Last month I wrote about poking into the CBC’s list of public appearances made by its on-air hosts, which emerged after an interview on Jesse Brown’s Canadaland caused a ruckus. Eventually the CBC started to make available data about where its hosts appeared and whether they got paid. Out of curiosity, I decided to dig into the data a little more. Here’s what I found, and how.
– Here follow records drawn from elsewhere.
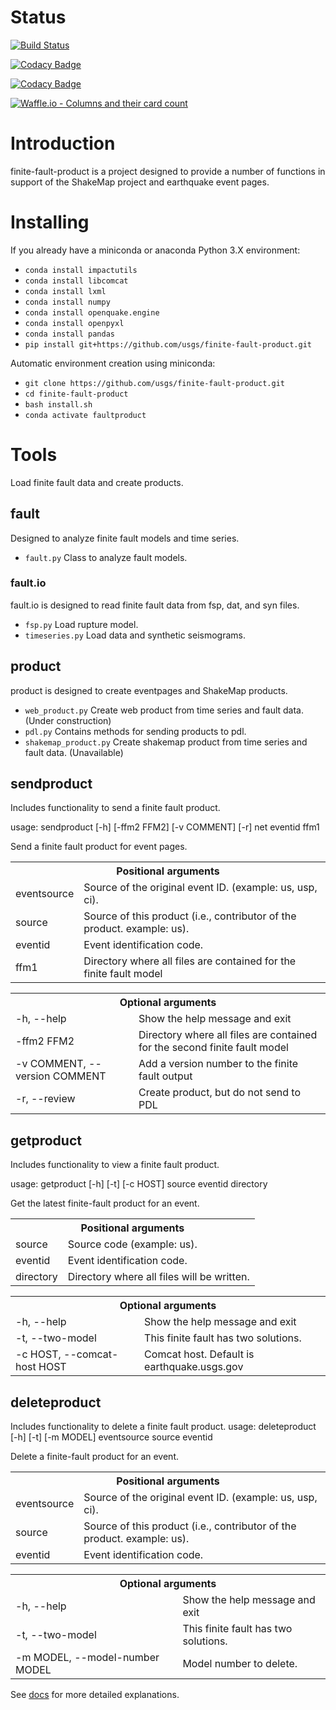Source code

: Status
=======

[![Build Status](https://travis-ci.org/hschovanec-usgs/finite-fault-product.svg?branch=master)](https://travis-ci.org/hschovanec-usgs/finite-fault-product)

[![Codacy Badge](https://api.codacy.com/project/badge/Grade/81d612b63c864f3fb894f4e5bec90b49)](https://www.codacy.com/app/hschovanec-usgs/finite-fault-product?utm_source=github.com&amp;utm_medium=referral&amp;utm_content=hschovanec-usgs/finite-fault-product&amp;utm_campaign=Badge_Grade)

[![Codacy Badge](https://api.codacy.com/project/badge/Coverage/81d612b63c864f3fb894f4e5bec90b49)](https://www.codacy.com/app/hschovanec-usgs/finite-fault-product?utm_source=github.com&utm_medium=referral&utm_content=hschovanec-usgs/finite-fault-product&utm_campaign=Badge_Coverage)

[![Waffle.io - Columns and their card count](https://badge.waffle.io/hschovanec-usgs/finite-fault-product.svg?columns=all)](https://waffle.io/hschovanec-usgs/finite-fault-product)


# Introduction

finite-fault-product is a project designed to provide a number of functions in support of the ShakeMap
project and earthquake event pages.

# Installing

If you already have a miniconda or anaconda Python 3.X environment:

 - `conda install impactutils`
 - `conda install libcomcat`
 - `conda install lxml`
 - `conda install numpy`
 - `conda install openquake.engine`
 - `conda install openpyxl`
 - `conda install pandas`
 - `pip install git+https://github.com/usgs/finite-fault-product.git`
 
 Automatic environment creation using miniconda:
 
 - `git clone https://github.com/usgs/finite-fault-product.git`
 - `cd finite-fault-product`
 - `bash install.sh`
 - `conda activate faultproduct`


# Tools

Load finite fault data and create products.

## fault
Designed to analyze finite fault models and time series.
* `fault.py` Class to analyze fault models.

### fault.io
fault.io is designed to read finite fault data from fsp, dat, and syn files.

 * `fsp.py` Load rupture model.
 * `timeseries.py` Load data and synthetic seismograms.

## product
product is designed to create eventpages and ShakeMap products.
* `web_product.py` Create web product from time series and fault data. (Under construction)
* `pdl.py` Contains methods for sending products to pdl.
* `shakemap_product.py` Create shakemap product from time series and fault data. (Unavailable)

## sendproduct
Includes functionality to send a finite fault product.

usage: sendproduct [-h] [-ffm2 FFM2] [-v COMMENT] [-r] net eventid ffm1

Send a finite fault product for event pages.

<table>
  <tr>
    <th colspan="2">Positional arguments</th>
  </tr>
  <tr>
    <td>eventsource</td>
    <td>Source of the original event ID. (example: us, usp,
                        ci).</td>
  </tr>
  <tr>
    <td>source</td>
    <td>Source of this product (i.e., contributor of the
                        product. example: us).</td>
  </tr>
  <tr>
    <td>eventid</td>
    <td>Event identification code.</td>
  </tr>
  <tr>
    <td>ffm1</td>
    <td>Directory where all files are contained for the finite fault model</td>
  </tr>
</table>

<table>
  <tr>
    <th colspan="2">Optional arguments</th>
  </tr>
  <tr>
    <td>-h, --help</td>
    <td>Show the help message and exit</td>
  </tr>
  <tr>
    <td>-ffm2 FFM2</td>
    <td>Directory where all files are contained for the second finite fault model</td>
  </tr>
  <tr>
    <td>-v COMMENT, --version COMMENT</td>
    <td>Add a version number to the finite fault output</td>
  </tr>
  <tr>
    <td>-r, --review</td>
    <td>Create product, but do not send to PDL</td>
  </tr>
</table>

## getproduct
Includes functionality to view a finite fault product.

usage: getproduct [-h] [-t] [-c HOST] source eventid directory

Get the latest finite-fault product for an event.

<table>
  <tr>
    <th colspan="2">Positional arguments</th>
  </tr>
  <tr>
    <td>source</td>
    <td>Source code (example: us).</td>
  </tr>
  <tr>
    <td>eventid</td>
    <td>Event identification code.</td>
  </tr>
  <tr>
    <td>directory</td>
    <td>Directory where all files will be written.</td>
  </tr>
</table>

<table>
  <tr>
    <th colspan="2">Optional arguments</th>
  </tr>
  <tr>
    <td>-h, --help</td>
    <td>Show the help message and exit</td>
  </tr>
  <tr>
    <td> -t, --two-model</td>
    <td>This finite fault has two solutions.</td>
  </tr>
  <tr>
    <td>-c HOST, --comcat-host HOST</td>
    <td>Comcat host. Default is earthquake.usgs.gov</td>
  </tr>
</table>


## deleteproduct
Includes functionality to delete a finite fault product.
usage: deleteproduct [-h] [-t] [-m MODEL] eventsource source eventid

Delete a finite-fault product for an event.

<table>
  <tr>
    <th colspan="2">Positional arguments</th>
  </tr>
  <tr>
    <td>eventsource</td>
    <td>Source of the original event ID. (example: us, usp,
                        ci).</td>
  </tr>
  <tr>
    <td>source</td>
    <td>Source of this product (i.e., contributor of the
                        product. example: us).</td>
  </tr>
  <tr>
    <td>eventid</td>
    <td>Event identification code.</td>
  </tr>
</table>

<table>
  <tr>
    <th colspan="2">Optional arguments</th>
  </tr>
  <tr>
    <td>-h, --help</td>
    <td>Show the help message and exit</td>
  </tr>
  <tr>
    <td> -t, --two-model</td>
    <td>This finite fault has two solutions.</td>
  </tr>
  <tr>
    <td>-m MODEL, --model-number MODEL</td>
    <td>Model number to delete.</td>
  </tr>
</table>

See [docs](https://github.com/usgs/finite-fault-product/tree/master/docs) for more detailed explanations.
As I write this in early July, the default data showing on the appearances listing is for June. It looks like this:
If you look at the source you won’t see all of the data in the page itself—it’s not a big table that someone entered by hand, for example. Where’s it all coming from? It’s not obvious in the page source because it’s happening in some Javascript, but if you use Firefox’s web console (Ctrl-Shift-i) to follow what’s going on when the page loads, you’ll see that along with all the stuff it’s getting from the CBC’s web site it’s also getting something from Google:
The line in question is:
GET https://spreadsheets.google.com/feeds/list/11Kk-vaj_MKGZdImP54YEh-KxhUMjzDINtZLohfnvbLU/6/public/values?alt=json
Aha, a Google spreadsheet! What’s in there if we look at it ourselves? It’s JSON, so run it through jsonlint to clean it up:
curl "https://spreadsheets.google.com/feeds/list/11Kk-vaj_MKGZdImP54YEh-KxhUMjzDINtZLohfnvbLU/6/public/values?alt=json" | jsonlint | more
Here’s the top:
Bunch of Google stuff … let’s skip by that and look at a chunk from the middle:
Now we’re getting somewhere. There’s a name, a date, an event, a role, and a fee category. There’s the data! It’s all jumbled up and messy the way we’re seeing it, but that’s because it’s ugly JSON. Some Javascript is taking this and reformatting it into a nice table.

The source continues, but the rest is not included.